[Input records]
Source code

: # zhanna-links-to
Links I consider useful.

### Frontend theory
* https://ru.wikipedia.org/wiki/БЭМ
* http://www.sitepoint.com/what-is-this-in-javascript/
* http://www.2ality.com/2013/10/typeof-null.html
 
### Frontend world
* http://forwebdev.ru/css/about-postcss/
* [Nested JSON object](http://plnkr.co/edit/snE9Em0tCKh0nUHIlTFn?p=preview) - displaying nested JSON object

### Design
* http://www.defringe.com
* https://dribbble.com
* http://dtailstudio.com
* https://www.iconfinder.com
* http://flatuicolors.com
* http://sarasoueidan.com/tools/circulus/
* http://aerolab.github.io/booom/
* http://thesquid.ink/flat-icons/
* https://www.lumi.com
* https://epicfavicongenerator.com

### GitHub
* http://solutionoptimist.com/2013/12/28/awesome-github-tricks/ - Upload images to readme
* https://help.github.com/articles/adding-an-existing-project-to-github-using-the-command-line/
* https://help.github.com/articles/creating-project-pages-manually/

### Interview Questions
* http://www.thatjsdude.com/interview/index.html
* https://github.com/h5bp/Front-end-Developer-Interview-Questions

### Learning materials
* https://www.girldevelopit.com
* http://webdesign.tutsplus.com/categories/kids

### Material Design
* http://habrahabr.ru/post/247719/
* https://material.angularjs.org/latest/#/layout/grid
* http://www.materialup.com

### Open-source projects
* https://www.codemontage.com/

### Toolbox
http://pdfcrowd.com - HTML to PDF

[Assignment] Every line of the listing above is to be set down again without any change.

[Response]
Source code

: # zhanna-links-to
Links I consider useful.

### Frontend theory
* https://ru.wikipedia.org/wiki/БЭМ
* http://www.sitepoint.com/what-is-this-in-javascript/
* http://www.2ality.com/2013/10/typeof-null.html
 
### Frontend world
* http://forwebdev.ru/css/about-postcss/
* [Nested JSON object](http://plnkr.co/edit/snE9Em0tCKh0nUHIlTFn?p=preview) - displaying nested JSON object

### Design
* http://www.defringe.com
* https://dribbble.com
* http://dtailstudio.com
* https://www.iconfinder.com
* http://flatuicolors.com
* http://sarasoueidan.com/tools/circulus/
* http://aerolab.github.io/booom/
* http://thesquid.ink/flat-icons/
* https://www.lumi.com
* https://epicfavicongenerator.com

### GitHub
* http://solutionoptimist.com/2013/12/28/awesome-github-tricks/ - Upload images to readme
* https://help.github.com/articles/adding-an-existing-project-to-github-using-the-command-line/
* https://help.github.com/articles/creating-project-pages-manually/

### Interview Questions
* http://www.thatjsdude.com/interview/index.html
* https://github.com/h5bp/Front-end-Developer-Interview-Questions

### Learning materials
* https://www.girldevelopit.com
* http://webdesign.tutsplus.com/categories/kids

### Material Design
* http://habrahabr.ru/post/247719/
* https://material.angularjs.org/latest/#/layout/grid
* http://www.materialup.com

### Open-source projects
* https://www.codemontage.com/

### Toolbox
http://pdfcrowd.com - HTML to PDF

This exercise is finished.